Accelerating fusion science through learned plasma control

Successfully controlling the nuclear fusion plasma in a tokamak with deep reinforcement learning

Note: This blog was first published on 16 Feb 2022. Following the release of TORAX plasma simulator code in May 2024, we’ve made minor updates to the text to reflect this.

To solve the global energy crisis, researchers have long sought a source of clean, limitless energy. Nuclear fusion, the reaction that powers the stars of the universe, is one contender. By smashing and fusing hydrogen, a common element of seawater, the powerful process releases huge amounts of energy. Here on earth, one way scientists have recreated these extreme conditions is by using a tokamak, a doughnut-shaped vacuum surrounded by magnetic coils, that is used to contain a plasma of hydrogen that is hotter than the core of the Sun. However, the plasmas in these machines are inherently unstable, making sustaining the process required for nuclear fusion a complex challenge. For example, a control system needs to coordinate the tokamak's many magnetic coils and adjust the voltage on them thousands of times per second to ensure the plasma never touches the walls of the vessel, which would result in heat loss and possibly damage. To help solve this problem and as part of DeepMind’s mission to advance science, we collaborated with the Swiss Plasma Center at EPFL to develop the first deep reinforcement learning (RL) system to autonomously discover how to control these coils and successfully contain the plasma in a tokamak, opening new avenues to advance nuclear fusion research.
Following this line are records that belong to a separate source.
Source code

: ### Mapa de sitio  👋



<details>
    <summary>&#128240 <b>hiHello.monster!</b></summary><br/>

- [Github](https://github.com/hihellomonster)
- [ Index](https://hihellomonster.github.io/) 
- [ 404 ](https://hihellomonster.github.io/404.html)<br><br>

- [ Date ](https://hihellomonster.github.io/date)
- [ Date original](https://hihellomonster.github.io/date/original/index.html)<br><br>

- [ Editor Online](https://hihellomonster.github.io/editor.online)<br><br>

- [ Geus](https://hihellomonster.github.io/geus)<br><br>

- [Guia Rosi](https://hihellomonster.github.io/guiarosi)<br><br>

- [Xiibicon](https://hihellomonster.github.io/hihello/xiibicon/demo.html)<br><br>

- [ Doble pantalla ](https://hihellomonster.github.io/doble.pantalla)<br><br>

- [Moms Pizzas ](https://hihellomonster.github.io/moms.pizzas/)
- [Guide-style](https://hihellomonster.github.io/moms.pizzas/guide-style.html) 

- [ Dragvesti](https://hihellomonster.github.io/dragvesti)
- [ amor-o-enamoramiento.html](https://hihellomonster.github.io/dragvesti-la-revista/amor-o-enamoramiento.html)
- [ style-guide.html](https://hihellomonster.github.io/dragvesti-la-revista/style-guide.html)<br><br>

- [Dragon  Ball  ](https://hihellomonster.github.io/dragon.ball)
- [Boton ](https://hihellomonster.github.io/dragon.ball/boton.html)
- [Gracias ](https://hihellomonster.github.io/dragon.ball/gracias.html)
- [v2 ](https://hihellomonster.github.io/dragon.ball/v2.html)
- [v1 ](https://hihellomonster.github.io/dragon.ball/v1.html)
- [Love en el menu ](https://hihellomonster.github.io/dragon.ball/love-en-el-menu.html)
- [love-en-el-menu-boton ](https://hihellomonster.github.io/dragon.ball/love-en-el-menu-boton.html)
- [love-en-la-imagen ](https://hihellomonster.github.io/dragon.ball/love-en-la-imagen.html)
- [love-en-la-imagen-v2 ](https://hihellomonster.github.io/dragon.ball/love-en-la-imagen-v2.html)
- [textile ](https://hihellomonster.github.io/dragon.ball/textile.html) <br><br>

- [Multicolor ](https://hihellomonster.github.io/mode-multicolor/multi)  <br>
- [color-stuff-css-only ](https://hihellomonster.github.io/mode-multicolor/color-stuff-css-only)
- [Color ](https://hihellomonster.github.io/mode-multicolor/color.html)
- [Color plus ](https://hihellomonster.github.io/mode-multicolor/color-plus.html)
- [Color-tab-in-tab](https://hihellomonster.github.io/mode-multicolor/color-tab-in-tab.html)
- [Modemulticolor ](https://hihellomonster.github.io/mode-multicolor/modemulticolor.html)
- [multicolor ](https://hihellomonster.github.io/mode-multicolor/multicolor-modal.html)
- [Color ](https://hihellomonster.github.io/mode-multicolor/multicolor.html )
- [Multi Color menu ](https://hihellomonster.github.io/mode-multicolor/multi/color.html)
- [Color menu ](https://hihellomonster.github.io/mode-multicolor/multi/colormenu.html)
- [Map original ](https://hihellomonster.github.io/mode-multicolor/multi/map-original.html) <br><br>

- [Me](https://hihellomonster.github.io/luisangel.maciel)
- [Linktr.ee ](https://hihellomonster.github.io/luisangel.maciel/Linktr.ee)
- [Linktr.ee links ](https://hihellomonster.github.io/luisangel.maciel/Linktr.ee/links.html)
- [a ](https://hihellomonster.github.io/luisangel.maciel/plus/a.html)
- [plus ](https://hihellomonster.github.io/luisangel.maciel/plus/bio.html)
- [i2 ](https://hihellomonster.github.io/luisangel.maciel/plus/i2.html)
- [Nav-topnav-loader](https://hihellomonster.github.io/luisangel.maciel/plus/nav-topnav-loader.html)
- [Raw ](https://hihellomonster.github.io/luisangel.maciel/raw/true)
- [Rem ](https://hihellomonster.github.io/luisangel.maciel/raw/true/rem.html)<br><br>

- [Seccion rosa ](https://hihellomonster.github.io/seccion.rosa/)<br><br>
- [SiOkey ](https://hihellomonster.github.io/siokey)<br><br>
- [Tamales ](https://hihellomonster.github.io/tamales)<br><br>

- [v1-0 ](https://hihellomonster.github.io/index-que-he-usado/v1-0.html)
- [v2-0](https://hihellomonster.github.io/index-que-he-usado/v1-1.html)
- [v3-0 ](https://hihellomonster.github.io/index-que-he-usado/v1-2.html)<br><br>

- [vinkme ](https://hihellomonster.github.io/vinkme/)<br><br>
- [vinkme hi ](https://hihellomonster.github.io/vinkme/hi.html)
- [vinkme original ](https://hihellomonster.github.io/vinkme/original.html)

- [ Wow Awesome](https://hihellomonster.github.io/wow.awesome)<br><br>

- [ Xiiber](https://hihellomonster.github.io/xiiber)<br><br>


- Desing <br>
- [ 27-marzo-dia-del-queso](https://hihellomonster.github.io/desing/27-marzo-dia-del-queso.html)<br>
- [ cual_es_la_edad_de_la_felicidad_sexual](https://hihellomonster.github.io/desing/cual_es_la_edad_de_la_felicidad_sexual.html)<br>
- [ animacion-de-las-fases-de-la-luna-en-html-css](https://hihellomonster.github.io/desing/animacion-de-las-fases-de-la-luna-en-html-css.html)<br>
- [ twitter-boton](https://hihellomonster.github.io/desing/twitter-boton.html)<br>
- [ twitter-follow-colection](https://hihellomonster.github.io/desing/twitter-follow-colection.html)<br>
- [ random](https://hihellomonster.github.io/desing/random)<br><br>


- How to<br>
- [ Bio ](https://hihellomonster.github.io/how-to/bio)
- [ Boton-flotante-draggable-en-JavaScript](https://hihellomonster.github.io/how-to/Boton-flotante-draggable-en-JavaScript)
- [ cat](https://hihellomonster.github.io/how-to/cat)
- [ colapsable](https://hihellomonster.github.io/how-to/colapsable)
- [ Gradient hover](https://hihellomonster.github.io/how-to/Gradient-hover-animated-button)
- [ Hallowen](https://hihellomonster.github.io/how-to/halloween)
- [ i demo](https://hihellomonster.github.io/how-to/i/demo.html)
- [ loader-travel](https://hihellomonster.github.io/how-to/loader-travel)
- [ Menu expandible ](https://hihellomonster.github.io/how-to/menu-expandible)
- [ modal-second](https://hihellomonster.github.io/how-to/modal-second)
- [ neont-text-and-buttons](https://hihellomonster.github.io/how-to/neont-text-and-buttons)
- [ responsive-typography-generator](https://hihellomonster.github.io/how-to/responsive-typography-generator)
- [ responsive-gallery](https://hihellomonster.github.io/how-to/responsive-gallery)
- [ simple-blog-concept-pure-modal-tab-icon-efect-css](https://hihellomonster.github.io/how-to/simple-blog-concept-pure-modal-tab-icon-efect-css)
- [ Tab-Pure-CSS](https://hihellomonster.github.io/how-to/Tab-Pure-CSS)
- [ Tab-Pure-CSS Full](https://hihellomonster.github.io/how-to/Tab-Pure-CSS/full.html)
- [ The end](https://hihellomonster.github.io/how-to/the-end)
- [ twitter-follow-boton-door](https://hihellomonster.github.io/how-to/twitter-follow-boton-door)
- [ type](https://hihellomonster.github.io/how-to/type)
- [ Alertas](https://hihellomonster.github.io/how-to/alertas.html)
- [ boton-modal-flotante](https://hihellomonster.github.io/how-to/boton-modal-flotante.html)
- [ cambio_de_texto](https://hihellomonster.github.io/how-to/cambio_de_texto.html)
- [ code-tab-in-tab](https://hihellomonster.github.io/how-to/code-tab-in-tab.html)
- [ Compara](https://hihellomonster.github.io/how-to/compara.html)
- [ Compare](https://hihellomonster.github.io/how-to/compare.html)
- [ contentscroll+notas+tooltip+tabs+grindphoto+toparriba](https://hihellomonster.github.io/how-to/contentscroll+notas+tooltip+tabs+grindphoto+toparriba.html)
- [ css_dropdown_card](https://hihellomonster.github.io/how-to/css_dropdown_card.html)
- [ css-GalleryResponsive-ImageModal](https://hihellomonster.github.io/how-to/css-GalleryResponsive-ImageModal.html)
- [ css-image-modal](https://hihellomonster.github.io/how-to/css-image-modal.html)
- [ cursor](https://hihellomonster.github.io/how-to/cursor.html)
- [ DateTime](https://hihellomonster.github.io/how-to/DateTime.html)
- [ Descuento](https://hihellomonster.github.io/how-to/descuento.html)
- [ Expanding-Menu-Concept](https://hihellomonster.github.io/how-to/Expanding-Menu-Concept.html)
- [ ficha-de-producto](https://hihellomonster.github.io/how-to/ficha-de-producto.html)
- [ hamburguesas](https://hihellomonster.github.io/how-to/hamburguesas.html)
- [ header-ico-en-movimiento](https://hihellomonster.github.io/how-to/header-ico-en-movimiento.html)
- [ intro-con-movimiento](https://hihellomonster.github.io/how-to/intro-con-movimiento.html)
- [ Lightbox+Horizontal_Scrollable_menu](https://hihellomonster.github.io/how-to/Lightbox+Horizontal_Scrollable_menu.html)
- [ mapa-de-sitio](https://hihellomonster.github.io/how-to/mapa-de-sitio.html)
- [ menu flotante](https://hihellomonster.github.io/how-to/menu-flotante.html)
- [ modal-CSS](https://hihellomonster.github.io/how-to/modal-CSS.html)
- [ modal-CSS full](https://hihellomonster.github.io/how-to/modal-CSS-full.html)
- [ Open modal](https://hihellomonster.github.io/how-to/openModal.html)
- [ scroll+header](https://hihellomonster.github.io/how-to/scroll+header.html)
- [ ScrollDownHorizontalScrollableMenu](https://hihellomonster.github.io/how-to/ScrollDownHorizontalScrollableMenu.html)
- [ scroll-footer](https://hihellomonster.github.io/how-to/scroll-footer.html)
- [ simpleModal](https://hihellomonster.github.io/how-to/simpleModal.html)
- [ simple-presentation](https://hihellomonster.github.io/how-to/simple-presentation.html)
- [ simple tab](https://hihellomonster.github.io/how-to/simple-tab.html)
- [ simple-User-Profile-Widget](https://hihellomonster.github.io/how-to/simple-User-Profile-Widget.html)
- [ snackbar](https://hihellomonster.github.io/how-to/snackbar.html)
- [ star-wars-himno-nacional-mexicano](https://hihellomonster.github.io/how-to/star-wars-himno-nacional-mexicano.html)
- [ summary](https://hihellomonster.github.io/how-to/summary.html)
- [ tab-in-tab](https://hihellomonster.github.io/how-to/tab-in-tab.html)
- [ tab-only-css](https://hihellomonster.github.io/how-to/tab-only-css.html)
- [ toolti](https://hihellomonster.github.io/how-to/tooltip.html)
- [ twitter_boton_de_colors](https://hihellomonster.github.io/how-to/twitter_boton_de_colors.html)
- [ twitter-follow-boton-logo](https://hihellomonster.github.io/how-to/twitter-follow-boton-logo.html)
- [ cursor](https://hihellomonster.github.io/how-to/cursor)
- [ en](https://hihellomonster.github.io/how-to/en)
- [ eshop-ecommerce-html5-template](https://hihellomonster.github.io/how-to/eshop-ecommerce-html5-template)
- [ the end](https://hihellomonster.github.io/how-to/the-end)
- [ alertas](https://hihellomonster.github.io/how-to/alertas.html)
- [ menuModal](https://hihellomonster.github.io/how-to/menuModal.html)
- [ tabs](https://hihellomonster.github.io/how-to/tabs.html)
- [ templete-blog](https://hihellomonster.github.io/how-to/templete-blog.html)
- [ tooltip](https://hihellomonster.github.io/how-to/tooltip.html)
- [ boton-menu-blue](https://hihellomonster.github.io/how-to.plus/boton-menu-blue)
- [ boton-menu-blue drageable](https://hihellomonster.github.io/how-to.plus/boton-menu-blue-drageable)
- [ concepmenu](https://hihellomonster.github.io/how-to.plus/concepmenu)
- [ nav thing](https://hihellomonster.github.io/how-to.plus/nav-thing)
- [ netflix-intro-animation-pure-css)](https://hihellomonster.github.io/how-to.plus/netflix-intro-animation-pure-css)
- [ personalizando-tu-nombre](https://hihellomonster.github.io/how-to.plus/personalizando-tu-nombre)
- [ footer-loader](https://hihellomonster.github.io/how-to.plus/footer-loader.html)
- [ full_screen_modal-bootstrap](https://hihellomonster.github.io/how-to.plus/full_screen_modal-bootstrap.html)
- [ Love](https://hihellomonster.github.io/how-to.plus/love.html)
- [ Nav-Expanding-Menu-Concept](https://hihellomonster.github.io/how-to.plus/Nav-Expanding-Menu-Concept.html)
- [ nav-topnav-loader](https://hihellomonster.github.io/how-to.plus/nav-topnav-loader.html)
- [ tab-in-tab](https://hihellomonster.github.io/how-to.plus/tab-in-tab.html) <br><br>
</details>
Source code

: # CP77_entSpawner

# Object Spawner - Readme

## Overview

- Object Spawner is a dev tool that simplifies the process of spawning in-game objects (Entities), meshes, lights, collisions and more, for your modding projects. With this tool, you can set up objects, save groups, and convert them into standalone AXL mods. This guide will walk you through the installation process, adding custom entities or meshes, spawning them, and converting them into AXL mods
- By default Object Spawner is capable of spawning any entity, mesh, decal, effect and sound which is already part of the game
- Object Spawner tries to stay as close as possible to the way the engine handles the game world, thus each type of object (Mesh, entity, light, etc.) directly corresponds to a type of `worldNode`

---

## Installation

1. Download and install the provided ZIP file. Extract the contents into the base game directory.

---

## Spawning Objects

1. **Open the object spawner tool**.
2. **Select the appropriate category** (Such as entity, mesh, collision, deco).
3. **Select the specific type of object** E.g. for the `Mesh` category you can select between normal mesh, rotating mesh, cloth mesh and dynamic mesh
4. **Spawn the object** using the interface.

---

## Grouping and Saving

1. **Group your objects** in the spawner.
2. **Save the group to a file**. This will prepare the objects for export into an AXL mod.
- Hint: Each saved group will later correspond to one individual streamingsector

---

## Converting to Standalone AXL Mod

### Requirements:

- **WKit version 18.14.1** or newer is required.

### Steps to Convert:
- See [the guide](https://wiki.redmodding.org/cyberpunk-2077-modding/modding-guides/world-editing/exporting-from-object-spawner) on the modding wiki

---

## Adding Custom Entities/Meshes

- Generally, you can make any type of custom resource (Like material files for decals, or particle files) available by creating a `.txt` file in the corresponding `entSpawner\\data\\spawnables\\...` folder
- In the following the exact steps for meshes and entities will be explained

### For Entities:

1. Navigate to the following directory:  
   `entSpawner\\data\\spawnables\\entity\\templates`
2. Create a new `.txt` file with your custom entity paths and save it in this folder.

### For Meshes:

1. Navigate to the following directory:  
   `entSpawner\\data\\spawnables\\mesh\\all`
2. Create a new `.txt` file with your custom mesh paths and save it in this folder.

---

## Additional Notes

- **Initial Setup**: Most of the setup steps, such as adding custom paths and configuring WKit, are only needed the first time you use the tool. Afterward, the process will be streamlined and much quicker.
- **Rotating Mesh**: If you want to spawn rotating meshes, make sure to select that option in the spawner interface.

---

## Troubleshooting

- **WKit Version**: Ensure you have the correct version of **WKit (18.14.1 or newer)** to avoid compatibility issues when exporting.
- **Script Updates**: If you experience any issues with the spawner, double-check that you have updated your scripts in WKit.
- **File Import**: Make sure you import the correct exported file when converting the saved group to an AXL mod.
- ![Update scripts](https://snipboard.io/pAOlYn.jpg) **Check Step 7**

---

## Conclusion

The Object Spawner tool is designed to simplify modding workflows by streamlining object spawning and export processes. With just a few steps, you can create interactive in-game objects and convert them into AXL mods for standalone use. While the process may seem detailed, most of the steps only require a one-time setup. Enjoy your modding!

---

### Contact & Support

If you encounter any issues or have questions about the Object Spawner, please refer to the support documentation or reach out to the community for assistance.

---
In a paper published today in Nature, we describe how we can successfully control nuclear fusion plasma by building and running controllers on the Variable Configuration Tokamak (TCV) in Lausanne, Switzerland. Using a learning architecture that combines deep RL and a simulated environment, we produced controllers that can both keep the plasma steady and be used to accurately sculpt it into different shapes. This “plasma sculpting” shows the RL system has successfully controlled the superheated matter and - importantly - allows scientists to investigate how the plasma reacts under different conditions, improving our understanding of fusion reactors.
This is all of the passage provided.